━━ AVAILABLE DATA ━━
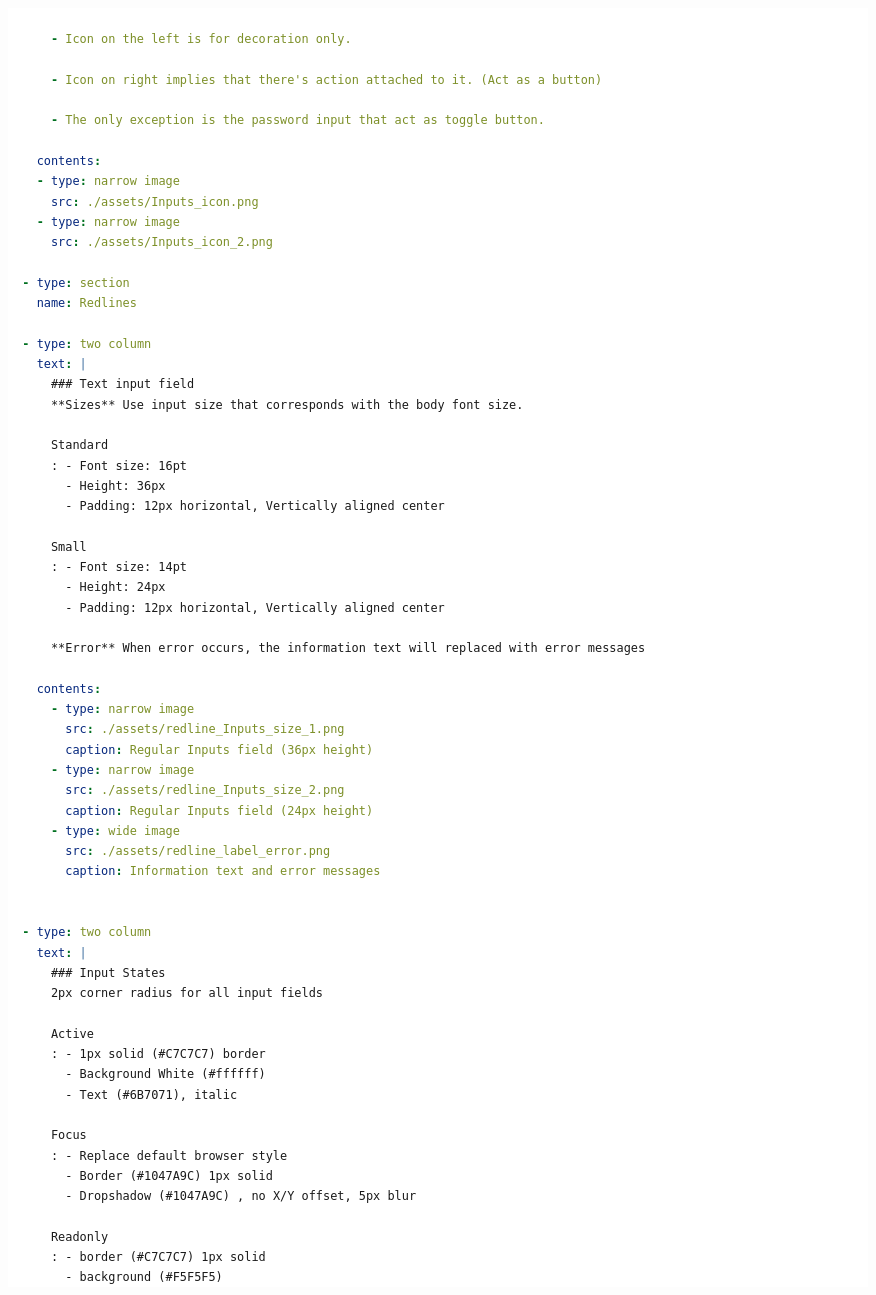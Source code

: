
 ```yaml

      - Icon on the left is for decoration only.

      - Icon on right implies that there's action attached to it. (Act as a button)

      - The only exception is the password input that act as toggle button.

    contents:
    - type: narrow image
      src: ./assets/Inputs_icon.png
    - type: narrow image
      src: ./assets/Inputs_icon_2.png

  - type: section
    name: Redlines

  - type: two column
    text: |
      ### Text input field
      **Sizes** Use input size that corresponds with the body font size.

      Standard
      : - Font size: 16pt
        - Height: 36px
        - Padding: 12px horizontal, Vertically aligned center

      Small
      : - Font size: 14pt
        - Height: 24px
        - Padding: 12px horizontal, Vertically aligned center

      **Error** When error occurs, the information text will replaced with error messages

    contents:
      - type: narrow image
        src: ./assets/redline_Inputs_size_1.png
        caption: Regular Inputs field (36px height)
      - type: narrow image
        src: ./assets/redline_Inputs_size_2.png
        caption: Regular Inputs field (24px height)
      - type: wide image
        src: ./assets/redline_label_error.png
        caption: Information text and error messages


  - type: two column
    text: |
      ### Input States
      2px corner radius for all input fields

      Active
      : - 1px solid (#C7C7C7) border
        - Background White (#ffffff)
        - Text (#6B7071), italic

      Focus
      : - Replace default browser style
        - Border (#1047A9C) 1px solid  
        - Dropshadow (#1047A9C) , no X/Y offset, 5px blur

      Readonly
      : - border (#C7C7C7) 1px solid  
        - background (#F5F5F5)
```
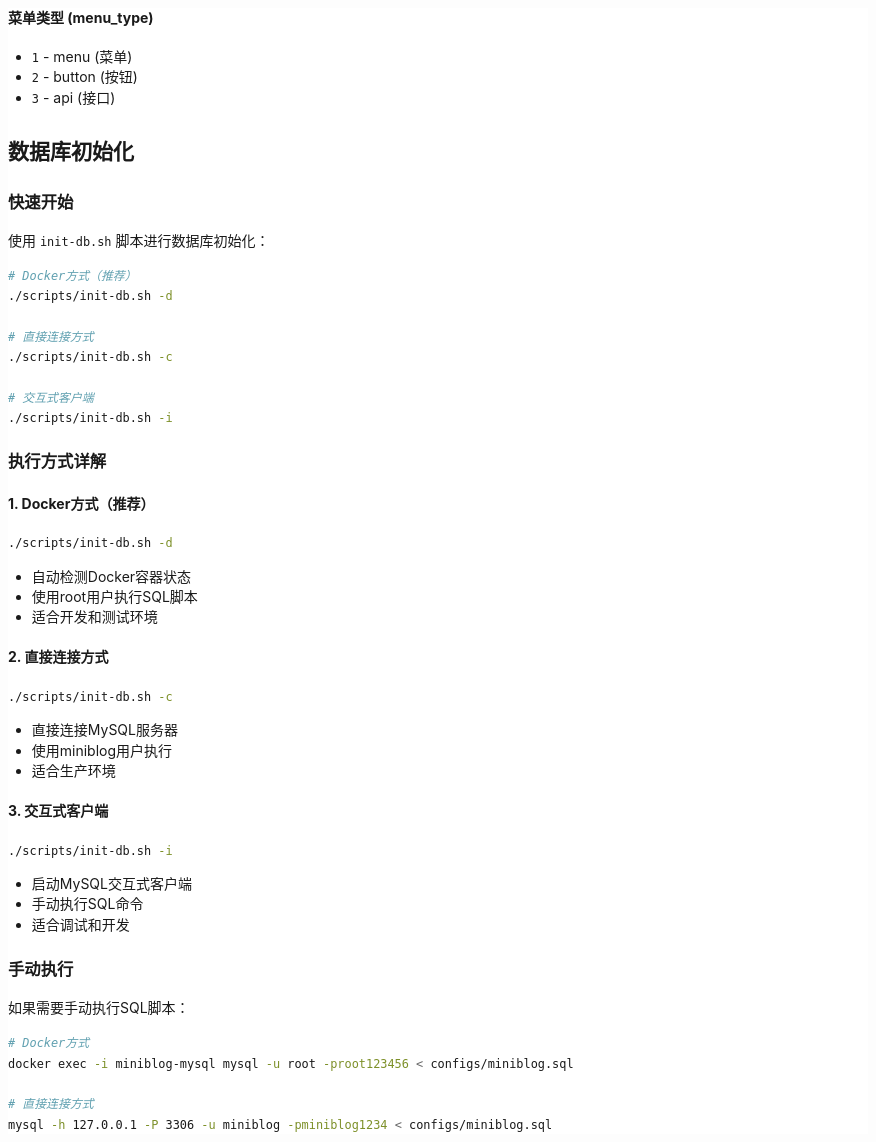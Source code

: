 #### 菜单类型 (menu_type)
- `1` - menu (菜单)
- `2` - button (按钮)
- `3` - api (接口)

## 数据库初始化

### 快速开始

使用 `init-db.sh` 脚本进行数据库初始化：

```bash
# Docker方式（推荐）
./scripts/init-db.sh -d

# 直接连接方式
./scripts/init-db.sh -c

# 交互式客户端
./scripts/init-db.sh -i
```

### 执行方式详解

#### 1. Docker方式（推荐）
```bash
./scripts/init-db.sh -d
```
- 自动检测Docker容器状态
- 使用root用户执行SQL脚本
- 适合开发和测试环境

#### 2. 直接连接方式
```bash
./scripts/init-db.sh -c
```
- 直接连接MySQL服务器
- 使用miniblog用户执行
- 适合生产环境

#### 3. 交互式客户端
```bash
./scripts/init-db.sh -i
```
- 启动MySQL交互式客户端
- 手动执行SQL命令
- 适合调试和开发

### 手动执行

如果需要手动执行SQL脚本：

```bash
# Docker方式
docker exec -i miniblog-mysql mysql -u root -proot123456 < configs/miniblog.sql

# 直接连接方式
mysql -h 127.0.0.1 -P 3306 -u miniblog -pminiblog1234 < configs/miniblog.sql
```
━━━
• **TASK REQUIREMENTS**
Among the lines above, which hold the word "caption"? Report each one.

• **ANSWER TO THE PROBLEM**
        caption: Regular Inputs field (36px height)
        caption: Regular Inputs field (24px height)
        caption: Information text and error messages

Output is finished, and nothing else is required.